[Task objective]:
Without the pictures, reproduce the entries below exactly.

[[ Given entries open ]]

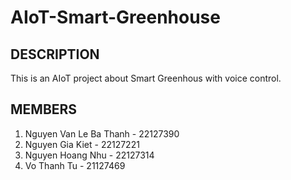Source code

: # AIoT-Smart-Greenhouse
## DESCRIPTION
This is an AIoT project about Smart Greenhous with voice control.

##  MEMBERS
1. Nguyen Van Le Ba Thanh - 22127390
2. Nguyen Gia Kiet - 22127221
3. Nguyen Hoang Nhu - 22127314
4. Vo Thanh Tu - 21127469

[[ Given entries closed ]]

[Problem solution]:
Source code

: # AIoT-Smart-Greenhouse
## DESCRIPTION
This is an AIoT project about Smart Greenhous with voice control.

##  MEMBERS
1. Nguyen Van Le Ba Thanh - 22127390
2. Nguyen Gia Kiet - 22127221
3. Nguyen Hoang Nhu - 22127314
4. Vo Thanh Tu - 21127469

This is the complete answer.